The assaults came as France a founder member of the US-led coalition waging air strikes against Islamic State in Syria and Iraq was on high alert for terrorist attacks raising questions about how the attacks were able to occur.

It was the worst such attack in Europe since the Madrid train bombings of 2004 in which 191 died.

Hollande said the attacks were organised from abroad by Islamic State with internal help. Investigators were focusing on to what extent the militants were from France or from abroad.

Sources close to the inquiry said one of the dead gunmen was French with ties to Islamist militants.

The holder of a Syrian passport found near the body of one gunman passed though the Greek island of Leros in October a Greek minister said. A Greek police source said the passport’s owner was a man who had arrived in Leros with 69 refugees and had his fingerprints taken. Police declined to give his name.

The Paris attacks are sure to become a factor in the debate raging in Europe about how to handle the migrants crisis fuelled by the conflict that has emerged from the uprising in Syria.

In a sign of potential divisions ahead Poland said that the attacks meant it could not now take its share of migrants under a European Union plan. Many of the migrants currently flooding into Europe are refugees from Syria.

Turkish President Recep Tayyip Erdogan urged world leaders gathered for a summit in Turkey yesterday to prioritise the fight against terrorism saying the Paris attacks showed the time for words was now over.
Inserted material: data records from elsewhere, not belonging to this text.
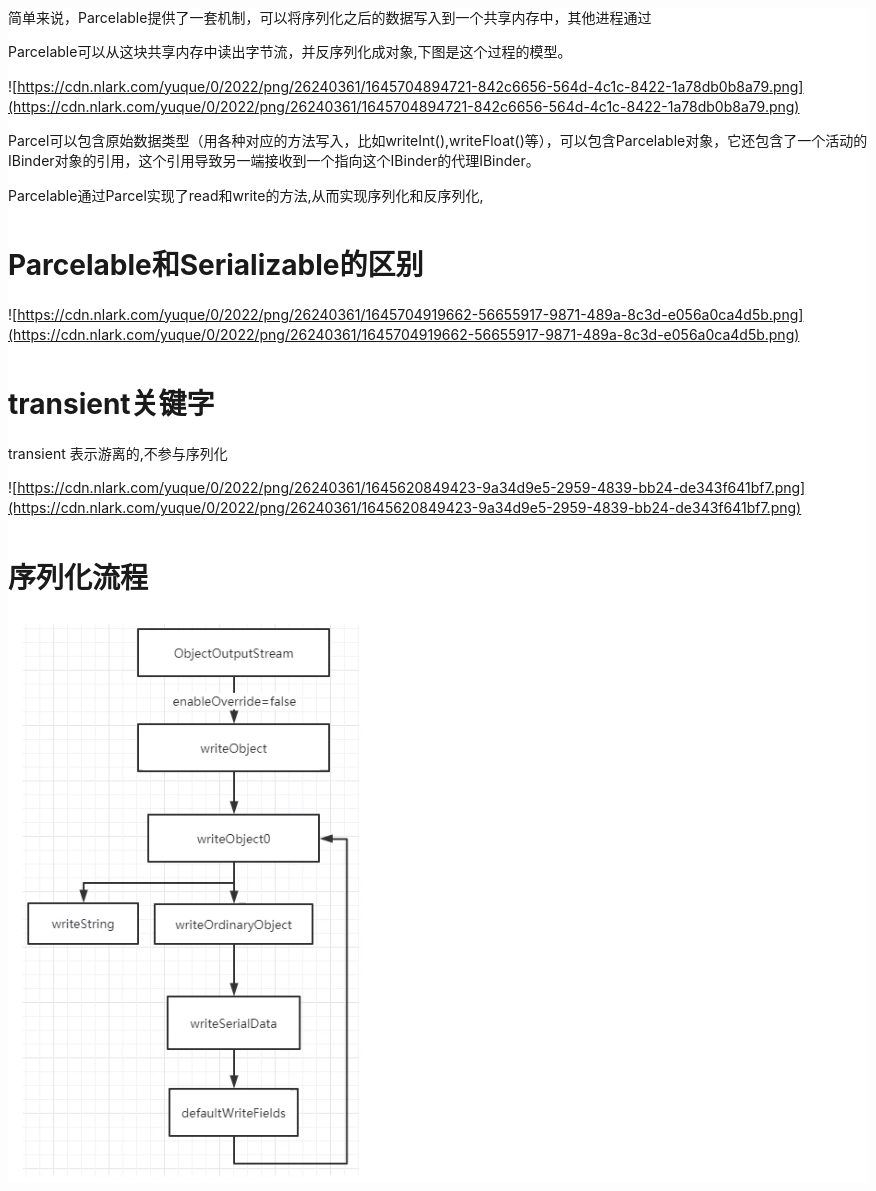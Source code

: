 简单来说，Parcelable提供了一套机制，可以将序列化之后的数据写入到一个共享内存中，其他进程通过

Parcelable可以从这块共享内存中读出字节流，并反序列化成对象,下图是这个过程的模型。

![https://cdn.nlark.com/yuque/0/2022/png/26240361/1645704894721-842c6656-564d-4c1c-8422-1a78db0b8a79.png](https://cdn.nlark.com/yuque/0/2022/png/26240361/1645704894721-842c6656-564d-4c1c-8422-1a78db0b8a79.png)

Parcel可以包含原始数据类型（用各种对应的方法写入，比如writeInt(),writeFloat()等），可以包含Parcelable对象，它还包含了一个活动的IBinder对象的引用，这个引用导致另一端接收到一个指向这个IBinder的代理IBinder。

Parcelable通过Parcel实现了read和write的方法,从而实现序列化和反序列化,

# Parcelable和Serializable的区别

![https://cdn.nlark.com/yuque/0/2022/png/26240361/1645704919662-56655917-9871-489a-8c3d-e056a0ca4d5b.png](https://cdn.nlark.com/yuque/0/2022/png/26240361/1645704919662-56655917-9871-489a-8c3d-e056a0ca4d5b.png)

# transient关键字

transient 表示游离的,不参与序列化

![https://cdn.nlark.com/yuque/0/2022/png/26240361/1645620849423-9a34d9e5-2959-4839-bb24-de343f641bf7.png](https://cdn.nlark.com/yuque/0/2022/png/26240361/1645620849423-9a34d9e5-2959-4839-bb24-de343f641bf7.png)

# 序列化流程

![Untitled](%E5%8F%8D%E5%BA%8F%E5%88%97%E5%8C%96%E5%92%8C%E5%BA%8F%E5%88%97%E5%8C%96%20c706c866dae0455fa2826631852b1e35/Untitled.png)

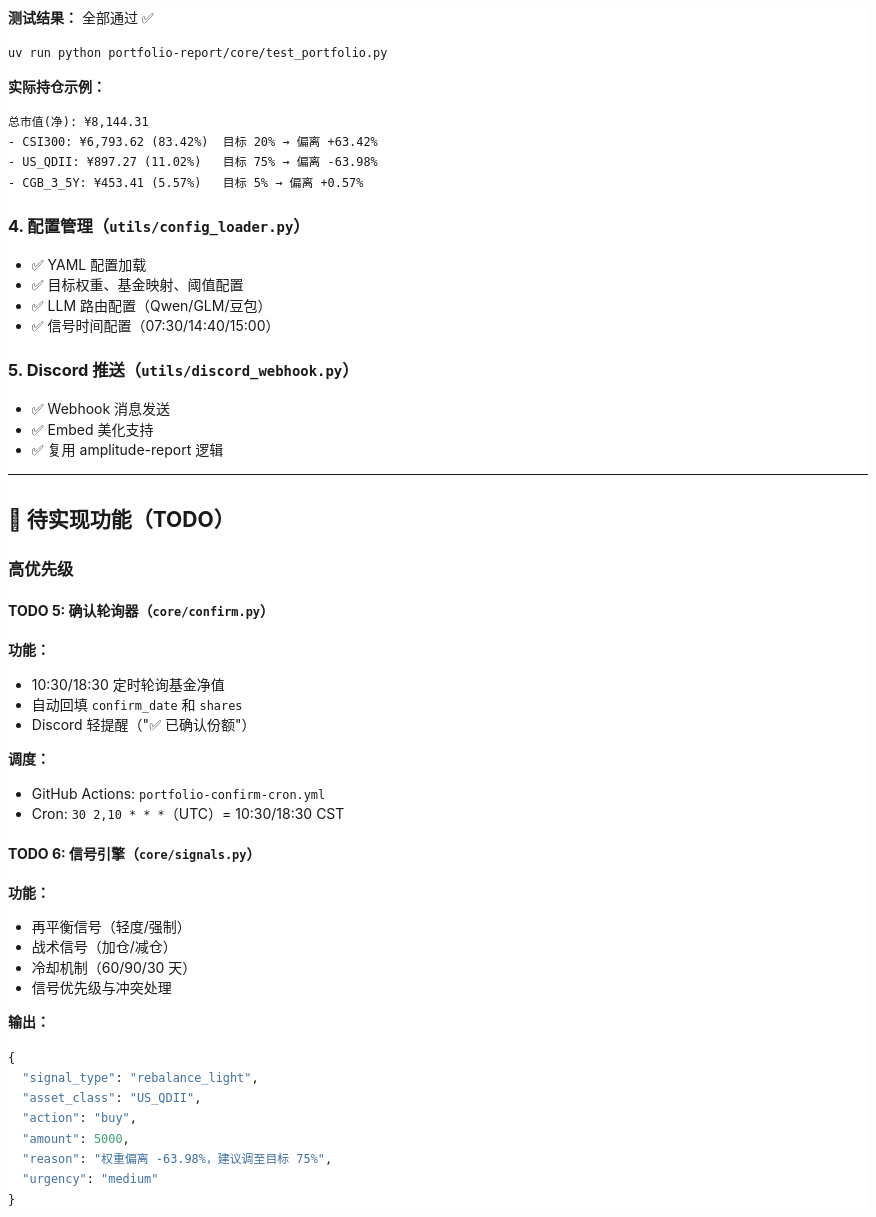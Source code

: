 **测试结果：** 全部通过 ✅
```bash
uv run python portfolio-report/core/test_portfolio.py
```

**实际持仓示例：**
```
总市值(净): ¥8,144.31
- CSI300: ¥6,793.62 (83.42%)  目标 20% → 偏离 +63.42%
- US_QDII: ¥897.27 (11.02%)   目标 75% → 偏离 -63.98%
- CGB_3_5Y: ¥453.41 (5.57%)   目标 5% → 偏离 +0.57%
```

### 4. 配置管理（`utils/config_loader.py`）
- ✅ YAML 配置加载
- ✅ 目标权重、基金映射、阈值配置
- ✅ LLM 路由配置（Qwen/GLM/豆包）
- ✅ 信号时间配置（07:30/14:40/15:00）

### 5. Discord 推送（`utils/discord_webhook.py`）
- ✅ Webhook 消息发送
- ✅ Embed 美化支持
- ✅ 复用 amplitude-report 逻辑

---

## 🚧 待实现功能（TODO）

### 高优先级

#### TODO 5: 确认轮询器（`core/confirm.py`）
**功能：**
- 10:30/18:30 定时轮询基金净值
- 自动回填 `confirm_date` 和 `shares`
- Discord 轻提醒（"✅ 已确认份额"）

**调度：**
- GitHub Actions: `portfolio-confirm-cron.yml`
- Cron: `30 2,10 * * *`（UTC）= 10:30/18:30 CST

#### TODO 6: 信号引擎（`core/signals.py`）
**功能：**
- 再平衡信号（轻度/强制）
- 战术信号（加仓/减仓）
- 冷却机制（60/90/30 天）
- 信号优先级与冲突处理

**输出：**
```python
{
  "signal_type": "rebalance_light",
  "asset_class": "US_QDII",
  "action": "buy",
  "amount": 5000,
  "reason": "权重偏离 -63.98%，建议调至目标 75%",
  "urgency": "medium"
}
```

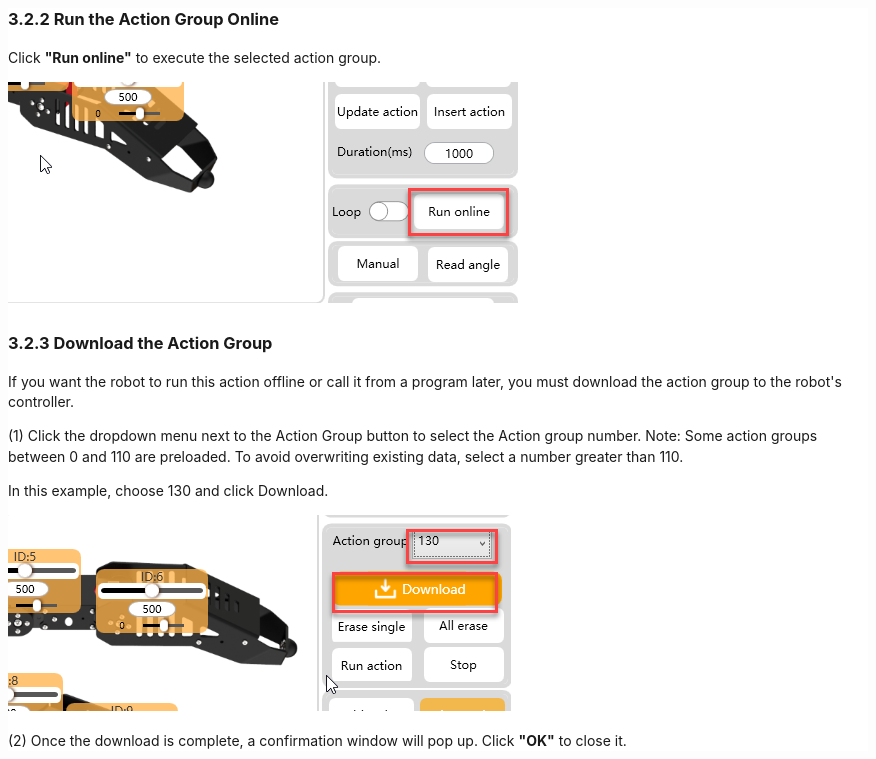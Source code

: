 ### 3.2.2 Run the Action Group Online

Click **"Run online"** to execute the selected action group.

<img class="common_img" src="../_static/media/chapter_3/section_2/media/image8.png" />

### 3.2.3 Download the Action Group

If you want the robot to run this action offline or call it from a program later, you must download the action group to the robot's controller.

(1) Click the dropdown menu next to the Action Group button to select the Action group number. Note: Some action groups between 0 and 110 are preloaded. To avoid overwriting existing data, select a number greater than 110.  

In this example, choose 130 and click Download.

<img class="common_img" src="../_static/media/chapter_3/section_2/media/image9.png" />

(2) Once the download is complete, a confirmation window will pop up. Click **"OK"** to close it.
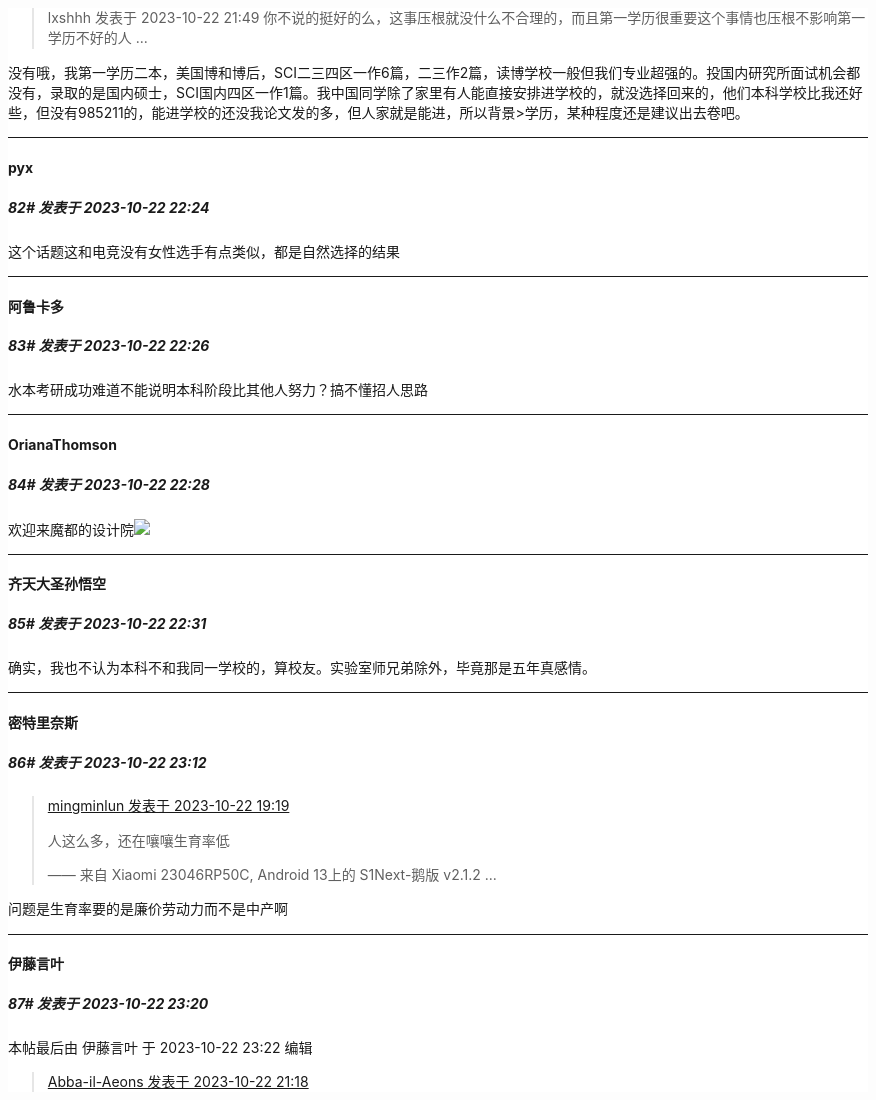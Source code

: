 <blockquote>lxshhh 发表于 2023-10-22 21:49
你不说的挺好的么，这事压根就没什么不合理的，而且第一学历很重要这个事情也压根不影响第一学历不好的人 ...</blockquote>
没有哦，我第一学历二本，美国博和博后，SCI二三四区一作6篇，二三作2篇，读博学校一般但我们专业超强的。投国内研究所面试机会都没有，录取的是国内硕士，SCI国内四区一作1篇。我中国同学除了家里有人能直接安排进学校的，就没选择回来的，他们本科学校比我还好些，但没有985211的，能进学校的还没我论文发的多，但人家就是能进，所以背景&gt;学历，某种程度还是建议出去卷吧。


*****

####  pyx  
##### 82#       发表于 2023-10-22 22:24

这个话题这和电竞没有女性选手有点类似，都是自然选择的结果

*****

####  阿鲁卡多  
##### 83#       发表于 2023-10-22 22:26

水本考研成功难道不能说明本科阶段比其他人努力？搞不懂招人思路

*****

####  OrianaThomson  
##### 84#       发表于 2023-10-22 22:28

欢迎来魔都的设计院<img src="https://static.saraba1st.com/image/smiley/face2017/067.png" referrerpolicy="no-referrer">

*****

####  齐天大圣孙悟空  
##### 85#       发表于 2023-10-22 22:31

确实，我也不认为本科不和我同一学校的，算校友。实验室师兄弟除外，毕竟那是五年真感情。


*****

####  密特里奈斯  
##### 86#       发表于 2023-10-22 23:12

<blockquote><a href="httphttps://bbs.saraba1st.com/2b/forum.php?mod=redirect&amp;goto=findpost&amp;pid=62794309&amp;ptid=2157666" target="_blank">mingminlun 发表于 2023-10-22 19:19</a>

人这么多，还在嚷嚷生育率低

—— 来自 Xiaomi 23046RP50C, Android 13上的 S1Next-鹅版 v2.1.2 ...</blockquote>
问题是生育率要的是廉价劳动力而不是中产啊


*****

####  伊藤言叶  
##### 87#       发表于 2023-10-22 23:20

 本帖最后由 伊藤言叶 于 2023-10-22 23:22 编辑 
<blockquote><a href="httphttps://bbs.saraba1st.com/2b/forum.php?mod=redirect&amp;goto=findpost&amp;pid=62795798&amp;ptid=2157666" target="_blank">Abba-il-Aeons 发表于 2023-10-22 21:18</a>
Hollande pulled out of the meetings but told Erdogan by telephone that his foreign and finance ministers would attend.

“Faced with war the country must take appropriate action” Hollande said after an emergency meeting of security chiefs. The president also announced three days of national mourning.

“France will be merciless towards these barbarians from Daesh” he said using an Arab acronym for Islamic State.

During a visit to Vienna US Secretary of State John Kerry said “we are witnessing a kind of medieval and modern fascism at the same time”.

In its claim of responsibility Islamic State said the attacks were a response to France’s military campaign.

It also distributed an undated video in which a militant said France would not live peacefully as long as it took part in US-led bombing raids against the Islamic State.

“As long as you keep bombing you will not live in peace. You will even fear travelling to the market” said a bearded Arabic-speaking militant flanked by other fighters. The attacks in which automatic weapons and explosives belts were used lasted 40 minutes. Hollande declared a national state of emergency the first since World War Two. Border controls were temporarily reimposed to stop perpetrators escaping. “The terrorists the murderers raked several cafe terraces with machine-gun fire before entering (the concert hall). There were many victims in terrible atrocious conditions in several places” police prefect Michel Cadot told reporters.